■ **Requirement**
Taking the entries below, transcribe only the lines starting with the one with "for example 172.29.80.103.</span></span>" and going on through the one with "## Overview", exactly as written, without the pictures.

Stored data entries
━━━━━━━━━━━━━━━━━━━━

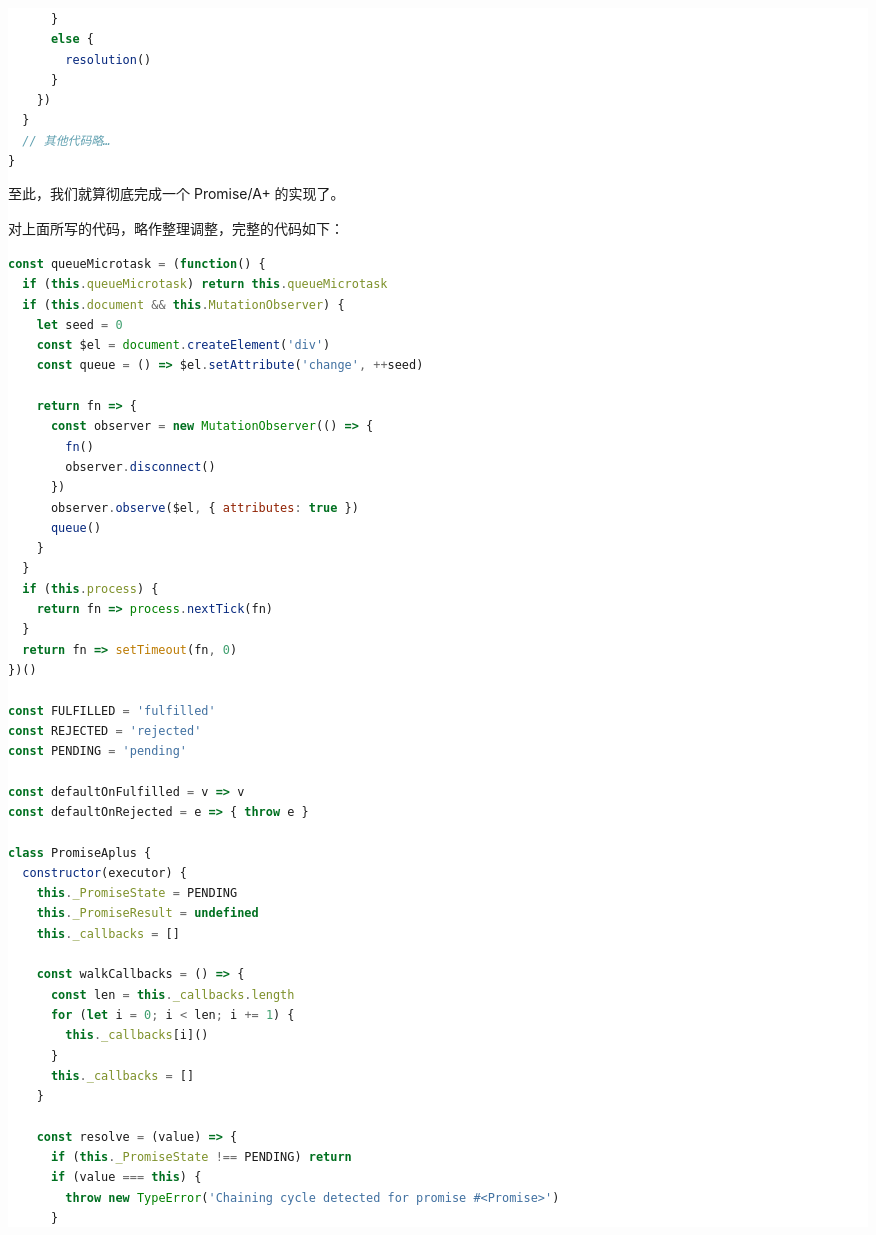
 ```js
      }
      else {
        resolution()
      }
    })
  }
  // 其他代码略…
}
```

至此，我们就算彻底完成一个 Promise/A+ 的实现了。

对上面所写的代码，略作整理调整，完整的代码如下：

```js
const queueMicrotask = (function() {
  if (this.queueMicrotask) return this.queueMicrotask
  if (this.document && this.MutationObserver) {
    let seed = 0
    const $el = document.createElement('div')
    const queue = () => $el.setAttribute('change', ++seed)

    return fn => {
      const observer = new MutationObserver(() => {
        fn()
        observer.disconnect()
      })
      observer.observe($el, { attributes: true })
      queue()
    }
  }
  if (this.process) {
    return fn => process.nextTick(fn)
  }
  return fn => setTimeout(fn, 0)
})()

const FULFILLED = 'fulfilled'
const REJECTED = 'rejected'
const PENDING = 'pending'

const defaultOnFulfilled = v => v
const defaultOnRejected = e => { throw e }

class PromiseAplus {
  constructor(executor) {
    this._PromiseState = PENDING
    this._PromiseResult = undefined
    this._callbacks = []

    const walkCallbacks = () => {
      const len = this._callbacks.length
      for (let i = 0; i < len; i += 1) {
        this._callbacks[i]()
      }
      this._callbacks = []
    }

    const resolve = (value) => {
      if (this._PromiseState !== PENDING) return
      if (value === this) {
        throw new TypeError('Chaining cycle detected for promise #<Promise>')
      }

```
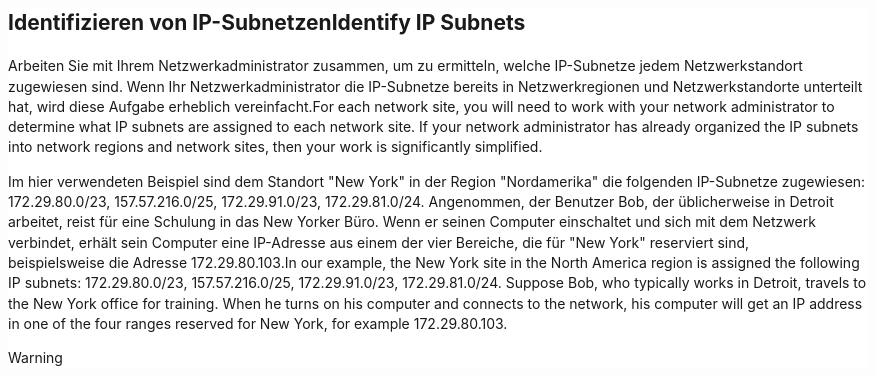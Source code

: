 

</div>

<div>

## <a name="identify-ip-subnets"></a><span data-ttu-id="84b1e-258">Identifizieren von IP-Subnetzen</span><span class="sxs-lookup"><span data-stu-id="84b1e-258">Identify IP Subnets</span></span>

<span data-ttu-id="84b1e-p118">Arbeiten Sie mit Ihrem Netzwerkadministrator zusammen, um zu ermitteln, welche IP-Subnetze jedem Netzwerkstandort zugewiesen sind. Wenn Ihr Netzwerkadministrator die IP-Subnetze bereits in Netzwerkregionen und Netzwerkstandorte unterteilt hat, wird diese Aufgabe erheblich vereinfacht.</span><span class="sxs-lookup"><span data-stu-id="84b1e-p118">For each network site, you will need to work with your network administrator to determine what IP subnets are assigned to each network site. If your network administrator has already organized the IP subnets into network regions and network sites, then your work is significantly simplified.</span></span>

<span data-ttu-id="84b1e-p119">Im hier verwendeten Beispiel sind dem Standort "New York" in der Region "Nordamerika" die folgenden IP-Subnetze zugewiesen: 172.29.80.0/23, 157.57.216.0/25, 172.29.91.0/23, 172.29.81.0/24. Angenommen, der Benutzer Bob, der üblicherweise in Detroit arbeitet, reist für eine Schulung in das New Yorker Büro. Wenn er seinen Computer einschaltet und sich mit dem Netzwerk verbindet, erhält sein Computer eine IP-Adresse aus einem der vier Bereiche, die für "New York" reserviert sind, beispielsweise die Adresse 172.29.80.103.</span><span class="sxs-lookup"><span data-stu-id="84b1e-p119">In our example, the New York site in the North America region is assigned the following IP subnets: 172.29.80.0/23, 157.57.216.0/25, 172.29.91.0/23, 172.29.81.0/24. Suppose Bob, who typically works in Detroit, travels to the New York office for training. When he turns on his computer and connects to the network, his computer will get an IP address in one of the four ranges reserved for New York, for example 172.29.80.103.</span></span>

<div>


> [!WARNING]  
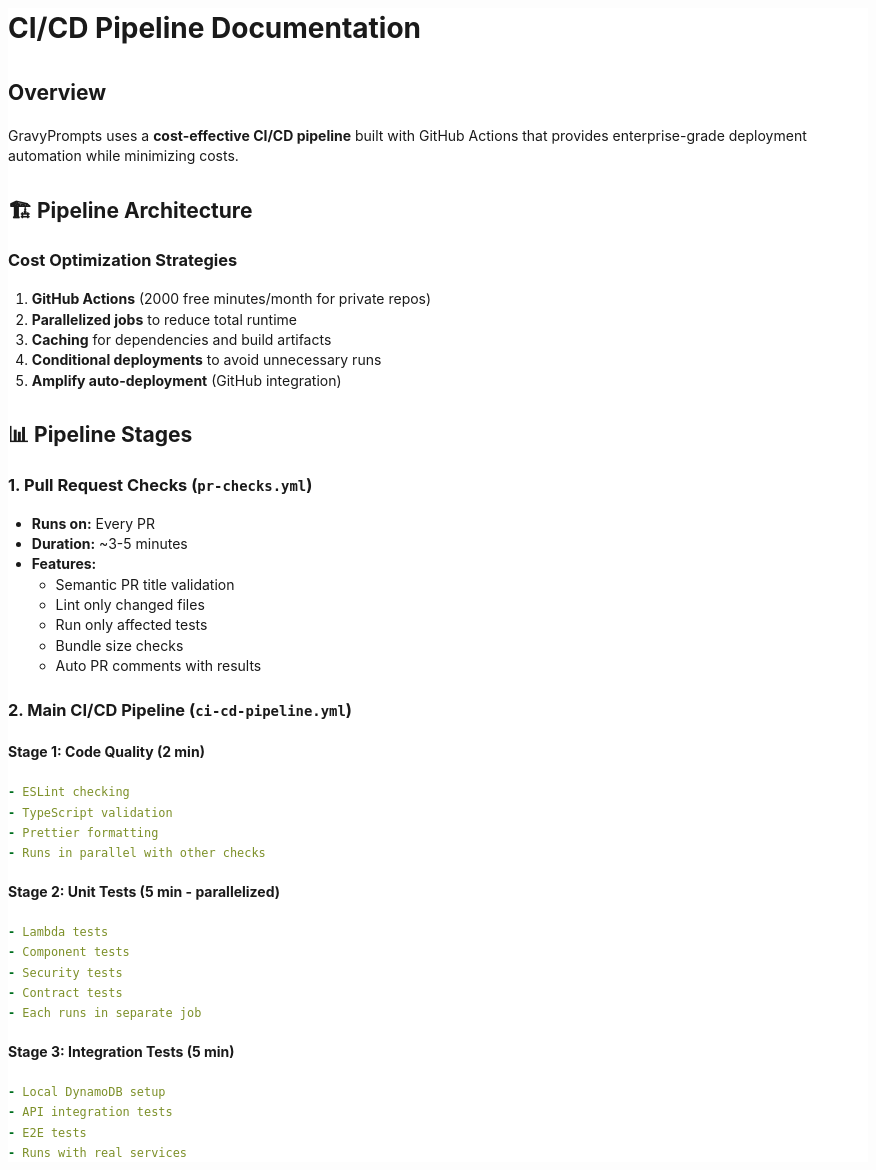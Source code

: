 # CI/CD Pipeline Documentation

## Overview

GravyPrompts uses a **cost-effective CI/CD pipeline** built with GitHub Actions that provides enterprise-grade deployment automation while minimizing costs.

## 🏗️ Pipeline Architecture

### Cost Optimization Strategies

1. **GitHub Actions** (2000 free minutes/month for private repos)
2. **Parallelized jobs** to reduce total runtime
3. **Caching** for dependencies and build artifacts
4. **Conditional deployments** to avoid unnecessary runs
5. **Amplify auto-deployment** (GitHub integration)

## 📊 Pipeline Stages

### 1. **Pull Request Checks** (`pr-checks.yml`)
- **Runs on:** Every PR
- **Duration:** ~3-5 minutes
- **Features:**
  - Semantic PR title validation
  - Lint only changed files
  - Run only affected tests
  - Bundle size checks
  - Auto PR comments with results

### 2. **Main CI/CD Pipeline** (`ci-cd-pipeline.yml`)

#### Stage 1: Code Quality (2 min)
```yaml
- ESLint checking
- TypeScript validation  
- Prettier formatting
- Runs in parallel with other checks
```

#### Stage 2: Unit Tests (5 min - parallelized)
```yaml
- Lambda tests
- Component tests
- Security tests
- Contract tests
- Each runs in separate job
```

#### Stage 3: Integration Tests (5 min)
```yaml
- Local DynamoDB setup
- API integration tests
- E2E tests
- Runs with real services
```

━━━━━━━━━━━━━━━━━━━━

■ **Reply**
<span data-ttu-id="84b1e-p119">Im hier verwendeten Beispiel sind dem Standort "New York" in der Region "Nordamerika" die folgenden IP-Subnetze zugewiesen: 172.29.80.0/23, 157.57.216.0/25, 172.29.91.0/23, 172.29.81.0/24. Angenommen, der Benutzer Bob, der üblicherweise in Detroit arbeitet, reist für eine Schulung in das New Yorker Büro. Wenn er seinen Computer einschaltet und sich mit dem Netzwerk verbindet, erhält sein Computer eine IP-Adresse aus einem der vier Bereiche, die für "New York" reserviert sind, beispielsweise die Adresse 172.29.80.103.</span><span class="sxs-lookup"><span data-stu-id="84b1e-p119">In our example, the New York site in the North America region is assigned the following IP subnets: 172.29.80.0/23, 157.57.216.0/25, 172.29.91.0/23, 172.29.81.0/24. Suppose Bob, who typically works in Detroit, travels to the New York office for training. When he turns on his computer and connects to the network, his computer will get an IP address in one of the four ranges reserved for New York, for example 172.29.80.103.</span></span>

<div>


> [!WARNING]  
Source code

: # CI/CD Pipeline Documentation

## Overview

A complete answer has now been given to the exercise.